Multiple myeloma (MM) is a neoplasm of the B lymphocytes characterized by the uncontrolled proliferation of a plasmocyte clone. Magnetic resonance imaging (MRI) remains the most sensitive and specific imaging method for the detection of bone marrow infiltration, before macroscopic bone changes are visible, with evidence that the detection rate and overall performance of MRI could be enhanced by applying diffusion-weighted imaging (DWI). The aim of our research was to evaluate whether measuring apparent diffusion coefficient (ADC) values in newly diagnosed patients with MM could be a prognostic factor for the course of the disease and to ascertain whether there is any correlation with other prognostic factors in MM. A retrospective study was performed on a group of 32 patients with newly diagnosed MM that underwent at least two whole-body (WB)-MRIs; one before and one after induction therapy.
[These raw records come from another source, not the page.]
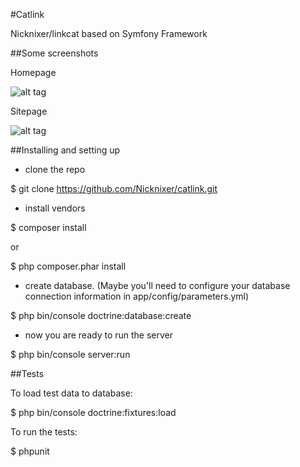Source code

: #Catlink

Nicknixer/linkcat based on Symfony Framework

##Some screenshots

Homepage

![alt tag](http://s8.hostingkartinok.com/uploads/images/2017/02/26c4ac4a88fac1e53b2006cb338736bf.png)

Sitepage

![alt tag](http://s8.hostingkartinok.com/uploads/images/2017/02/7c95f2a922da785f1f0f25dec5195e3f.png)

##Installing and setting up

- clone the repo 

$ git clone https://github.com/Nicknixer/catlink.git

- install vendors 

$ composer install 

or

$ php composer.phar install 

- create database. (Maybe you'll need to configure your database connection information in app/config/parameters.yml)

$ php bin/console doctrine:database:create

- now you are ready to run the server

$ php bin/console server:run


##Tests

To load test data to database:

$ php bin/console doctrine:fixtures:load

To run the tests:

$ phpunit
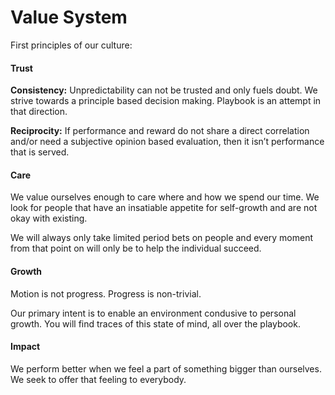 # Value System

First principles of our culture:

#### Trust

**Consistency:** Unpredictability can not be trusted and only fuels doubt. We strive towards a principle based decision making. Playbook is an attempt in that direction.

**Reciprocity:** If performance and reward do not share a direct correlation and/or need a subjective opinion based evaluation, then it isn’t performance that is served.

#### Care

We value ourselves enough to care where and how we spend our time. We look for people that have an insatiable appetite for self-growth and are not okay with existing.

We will always only take limited period bets on people and every moment from that point on will only be to help the individual succeed.

#### Growth

Motion is not progress. Progress is non-trivial.

Our primary intent is to enable an environment condusive to personal growth. You will find traces of this state of mind, all over the playbook.

#### Impact

We perform better when we feel a part of something bigger than ourselves. We seek to offer that feeling to everybody.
Patients with advanced stage of disease showed an increased ADC value: Stage 2 vs. stage 1 (1.162 vs. 0.289, P=0.033), respectively, stage 3 vs. stage 1 (0.867 vs. 0.289, P=0.041). In addition, ADC values were inversely correlated with survival time: r=-0.641, P<0.001. According to the multivariate linear regression model, we observed that for every point of ADC value (before treatment) the survival was decreased/reduced by 14.5 months. Moreover, bortezomib therapy predicted an increase in the survival length/duration by 7.9 months. Our regression equation proved to be a good fit for the model, explaining 57.8% of survival duration (adjusted R2=0.578). In conclusion, the negative prognostic factors associated with WB-MRI are represented by high ADC values before treatment (for every point of ADC the survival was decreased by 14.5 months) and focal/diffuse marrow involvement.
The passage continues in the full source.